→ **EXERCISE REQUIREMENTS**:
Could you reproduce, exactly and alone, the lines running from the one with "用 Tableau 9" to the end of the data below?

(Saved data entries)
== Segment start ==
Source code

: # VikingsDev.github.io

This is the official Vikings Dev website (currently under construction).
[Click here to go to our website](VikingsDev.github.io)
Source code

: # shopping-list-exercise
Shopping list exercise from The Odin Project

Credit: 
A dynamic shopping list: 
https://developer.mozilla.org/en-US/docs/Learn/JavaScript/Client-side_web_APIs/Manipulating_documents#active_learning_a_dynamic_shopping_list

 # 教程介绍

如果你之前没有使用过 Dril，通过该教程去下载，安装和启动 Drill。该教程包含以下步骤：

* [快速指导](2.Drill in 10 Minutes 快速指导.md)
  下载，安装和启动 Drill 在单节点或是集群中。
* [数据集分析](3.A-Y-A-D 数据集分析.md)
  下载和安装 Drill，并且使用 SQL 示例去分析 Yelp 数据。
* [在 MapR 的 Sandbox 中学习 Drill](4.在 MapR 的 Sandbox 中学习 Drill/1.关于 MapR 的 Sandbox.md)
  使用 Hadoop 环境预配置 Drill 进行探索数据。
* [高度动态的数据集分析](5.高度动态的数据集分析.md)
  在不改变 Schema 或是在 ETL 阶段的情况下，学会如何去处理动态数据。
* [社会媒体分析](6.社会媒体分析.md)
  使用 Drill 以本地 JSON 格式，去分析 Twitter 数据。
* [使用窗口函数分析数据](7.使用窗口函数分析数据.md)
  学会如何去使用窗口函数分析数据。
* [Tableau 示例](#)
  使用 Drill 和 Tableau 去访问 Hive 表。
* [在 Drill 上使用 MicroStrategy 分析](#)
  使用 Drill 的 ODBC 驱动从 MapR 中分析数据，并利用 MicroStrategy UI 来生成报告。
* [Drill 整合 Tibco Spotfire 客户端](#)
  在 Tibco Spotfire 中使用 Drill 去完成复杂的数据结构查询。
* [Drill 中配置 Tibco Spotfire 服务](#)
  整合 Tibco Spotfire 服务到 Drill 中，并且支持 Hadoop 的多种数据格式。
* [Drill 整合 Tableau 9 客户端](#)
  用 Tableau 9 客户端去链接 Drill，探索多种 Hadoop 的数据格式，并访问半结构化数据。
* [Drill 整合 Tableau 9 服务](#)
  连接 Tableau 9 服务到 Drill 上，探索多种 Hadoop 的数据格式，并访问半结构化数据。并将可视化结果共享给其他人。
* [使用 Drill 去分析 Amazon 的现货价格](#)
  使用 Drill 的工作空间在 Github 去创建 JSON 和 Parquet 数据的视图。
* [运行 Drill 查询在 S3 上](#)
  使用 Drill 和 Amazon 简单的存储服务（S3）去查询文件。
== Segment end ==
→ **RESPONSE AREA**:
  用 Tableau 9 客户端去链接 Drill，探索多种 Hadoop 的数据格式，并访问半结构化数据。
* [Drill 整合 Tableau 9 服务](#)
  连接 Tableau 9 服务到 Drill 上，探索多种 Hadoop 的数据格式，并访问半结构化数据。并将可视化结果共享给其他人。
* [使用 Drill 去分析 Amazon 的现货价格](#)
  使用 Drill 的工作空间在 Github 去创建 JSON 和 Parquet 数据的视图。
* [运行 Drill 查询在 S3 上](#)
  使用 Drill 和 Amazon 简单的存储服务（S3）去查询文件。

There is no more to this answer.